I came across Officina do Cego, run by a group of crafts and art people in Lisbon, thanks to Kristine Martinova. She introduced us to the president of the Association, Nuno Ramos, who explained how they teach and make work using screen and letterpress printing. They make their own books, so also teach bookbinding.

Walking into the place I found machines that fondly reminded me of my early days in graphic design. I started young, around 15 years old, working during school holidays in the Maviyane Project.

These were the days before computers in the office and we did all the artwork by hand. I mean, totally by hand. We traced letters to make layouts and stuck things down with hot wax. We calculated the size of type that would work for a book using a formula and then sent that to the typesetters who sent us back rolls of text on photographic paper. If it wasn’t right the whole process had to be done again, causing delays, among other things. Attention to detail meant a lot more than it does now- it could end a project, or worse still a job.

We carried all of that exerience to the computer age, thankfully.

It was a wonderful trip down memory lane.  I might take one of their courses next time. 
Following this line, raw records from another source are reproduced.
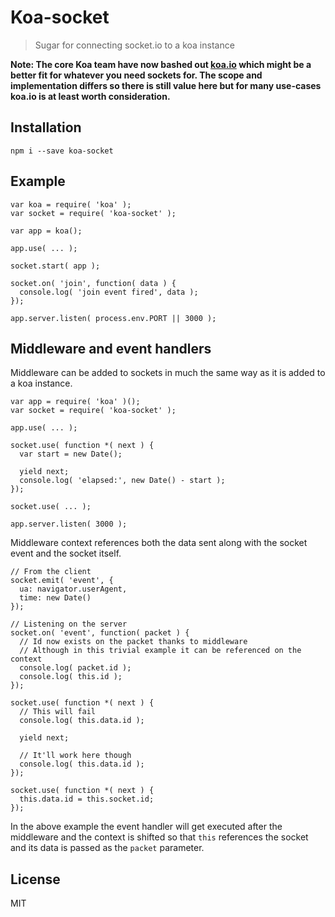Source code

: # Koa-socket

> Sugar for connecting socket.io to a koa instance

__Note: The core Koa team have now bashed out [koa.io](https://github.com/koajs/koa.io) which might be a better fit for whatever you need sockets for. The scope and implementation differs so there is still value here but for many use-cases koa.io is at least worth consideration.__

## Installation

```
npm i --save koa-socket
```

## Example

```
var koa = require( 'koa' );
var socket = require( 'koa-socket' );

var app = koa();

app.use( ... );

socket.start( app );

socket.on( 'join', function( data ) {
  console.log( 'join event fired', data );
});

app.server.listen( process.env.PORT || 3000 );
```

## Middleware and event handlers

Middleware can be added to sockets in much the same way as it is added to a koa instance.

```
var app = require( 'koa' )();
var socket = require( 'koa-socket' );

app.use( ... );

socket.use( function *( next ) {
  var start = new Date();

  yield next;
  console.log( 'elapsed:', new Date() - start );
});

socket.use( ... );

app.server.listen( 3000 );
```

Middleware context references both the data sent along with the socket event and the socket itself.

```
// From the client
socket.emit( 'event', {
  ua: navigator.userAgent,
  time: new Date()
});

// Listening on the server
socket.on( 'event', function( packet ) {
  // Id now exists on the packet thanks to middleware
  // Although in this trivial example it can be referenced on the context
  console.log( packet.id );
  console.log( this.id );
});

socket.use( function *( next ) {
  // This will fail
  console.log( this.data.id );

  yield next;

  // It'll work here though
  console.log( this.data.id );
});

socket.use( function *( next ) {
  this.data.id = this.socket.id;
});
```

In the above example the event handler will get executed after the middleware and the context is shifted so that `this` references the socket and its data is passed as the `packet` parameter.


## License

MIT
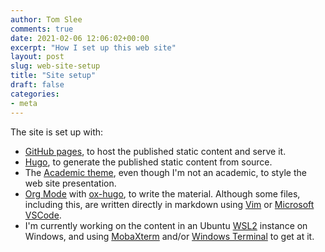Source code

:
```yaml
---
author: Tom Slee
comments: true
date: 2021-02-06 12:06:02+00:00
excerpt: "How I set up this web site"
layout: post
slug: web-site-setup
title: "Site setup"
draft: false
categories:
- meta
---
```


The site is set up with:
- [GitHub pages](https://pages.github.com/), to host the published static content and serve it.
- [Hugo](https://gohugo.io/), to generate the published static content from source.
- The [Academic theme](https://themes.gohugo.io/academic/), even though I'm not an academic, to style the web site presentation.
- [Org Mode](https://orgmode.org/) with [ox-hugo](https://ox-hugo.scripter.co/), to write the material. Although some files, including this, are written directly in markdown using [Vim](https://www.vim.org/) or [Microsoft VSCode](https://code.visualstudio.com/).
- I'm currently working on the content in an Ubuntu [WSL2](https://docs.microsoft.com/en-us/windows/wsl/) instance on Windows, and using [MobaXterm](https://mobaxterm.mobatek.net/) and/or [Windows Terminal](https://github.com/microsoft/terminal) to get at it.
Astro Girl in San Francisco

There were many children online for the live reading, which was followed by a discussion about the book Astro Girl. Many more will watch the recording of the event on the San Francisco Public Library YouTube page. All in all, it’s been a good few months for the book. It was also featured in the South African Festival of Children’s Literature and the insights section of Communication Arts Magazine.

If it were any other time, I would still be recovering from jet lag, but the pandemic meant harnessing the power of the internet.

Here’s a link to the recording on San Francisco Public Library’s YouTube channel:

Stars With Flaming Tails

I had the pleasure of working with poet and author Valerie Bloom on an anthology of poems for children called Stars With Flaming Tails. It was the first time I have illustrated poetry, and hopefully not the last.

A while back during a literary event we had talked about possibly working together, but either of us knew how exactly that might happen… the catalyst turned out to be our common publisher, Janetta Otter-Barry.

I worked in black and white digital paint, another first, and together with the team – Valerie Bloom, Ariana Osti (designer) and Janetta Otter-Barry (publisher and editor)- we’ve created a very powerful, meaningful book.

But don’t take my word for it, the reviews from Achuka and the blog of the live event hosted by the University of Manchester give a really good idea of what to expect if you get a chance to read any of the poems or buy the book.

Illustrating digitally meant that I could use the time-lapse feature to great effect during the live event. This was a great alternative to trying to do a live drawing in front of a camera!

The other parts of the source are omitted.